(Given records begins)

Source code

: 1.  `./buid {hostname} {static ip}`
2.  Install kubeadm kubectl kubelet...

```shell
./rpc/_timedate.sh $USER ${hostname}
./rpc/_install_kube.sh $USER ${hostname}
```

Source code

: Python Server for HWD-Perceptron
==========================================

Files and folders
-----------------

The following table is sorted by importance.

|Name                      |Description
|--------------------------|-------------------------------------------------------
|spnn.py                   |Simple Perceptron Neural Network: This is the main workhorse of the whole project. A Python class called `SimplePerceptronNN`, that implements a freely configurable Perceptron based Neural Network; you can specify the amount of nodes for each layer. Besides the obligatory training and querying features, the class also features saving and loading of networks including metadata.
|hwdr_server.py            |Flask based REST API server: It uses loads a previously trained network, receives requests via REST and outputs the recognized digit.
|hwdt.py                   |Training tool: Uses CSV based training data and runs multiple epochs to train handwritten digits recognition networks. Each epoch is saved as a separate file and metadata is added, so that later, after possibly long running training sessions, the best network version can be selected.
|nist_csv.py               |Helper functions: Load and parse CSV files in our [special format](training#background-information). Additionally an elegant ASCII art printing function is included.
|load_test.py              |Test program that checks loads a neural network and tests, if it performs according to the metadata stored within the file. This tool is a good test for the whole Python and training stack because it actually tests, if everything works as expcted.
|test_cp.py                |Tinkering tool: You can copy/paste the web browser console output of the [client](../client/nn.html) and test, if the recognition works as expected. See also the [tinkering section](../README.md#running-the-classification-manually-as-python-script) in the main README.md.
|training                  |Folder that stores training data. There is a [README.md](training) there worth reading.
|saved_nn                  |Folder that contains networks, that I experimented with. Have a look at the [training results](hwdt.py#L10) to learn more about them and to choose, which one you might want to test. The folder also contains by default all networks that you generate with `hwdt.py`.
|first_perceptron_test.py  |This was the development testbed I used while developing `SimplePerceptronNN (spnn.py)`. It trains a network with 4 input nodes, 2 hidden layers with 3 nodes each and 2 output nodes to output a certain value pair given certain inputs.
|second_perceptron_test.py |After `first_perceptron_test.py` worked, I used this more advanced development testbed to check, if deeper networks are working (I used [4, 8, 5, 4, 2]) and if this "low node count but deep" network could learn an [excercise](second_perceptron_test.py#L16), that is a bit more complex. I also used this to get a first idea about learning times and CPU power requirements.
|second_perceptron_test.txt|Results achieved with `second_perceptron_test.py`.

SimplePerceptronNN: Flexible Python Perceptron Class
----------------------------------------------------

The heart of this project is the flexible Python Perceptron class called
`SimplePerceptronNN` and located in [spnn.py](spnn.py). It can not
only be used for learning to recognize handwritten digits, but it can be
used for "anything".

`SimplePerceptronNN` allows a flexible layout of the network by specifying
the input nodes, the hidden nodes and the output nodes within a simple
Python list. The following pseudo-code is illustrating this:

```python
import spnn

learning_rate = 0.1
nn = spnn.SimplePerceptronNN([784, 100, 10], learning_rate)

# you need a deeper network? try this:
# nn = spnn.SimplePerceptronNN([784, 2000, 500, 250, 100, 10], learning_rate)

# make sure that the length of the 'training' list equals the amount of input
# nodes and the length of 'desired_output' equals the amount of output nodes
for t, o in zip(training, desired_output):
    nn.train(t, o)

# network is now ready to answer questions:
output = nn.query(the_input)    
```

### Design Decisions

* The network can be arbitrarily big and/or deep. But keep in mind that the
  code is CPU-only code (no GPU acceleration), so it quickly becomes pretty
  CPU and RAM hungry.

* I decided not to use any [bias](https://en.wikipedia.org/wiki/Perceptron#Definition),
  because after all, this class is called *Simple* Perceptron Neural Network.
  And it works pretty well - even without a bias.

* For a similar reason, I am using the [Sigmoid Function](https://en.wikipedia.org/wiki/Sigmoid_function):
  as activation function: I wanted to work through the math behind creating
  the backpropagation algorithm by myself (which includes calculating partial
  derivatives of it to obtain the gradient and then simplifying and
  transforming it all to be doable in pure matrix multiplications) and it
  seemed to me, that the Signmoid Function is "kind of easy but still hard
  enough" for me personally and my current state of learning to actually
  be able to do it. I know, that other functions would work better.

(Given records ends)

*What you need to do*
From the data above, copy each line where the string "only" appears.

*Output below*
only be used for learning to recognize handwritten digits, but it can be
  code is CPU-only code (no GPU acceleration), so it quickly becomes pretty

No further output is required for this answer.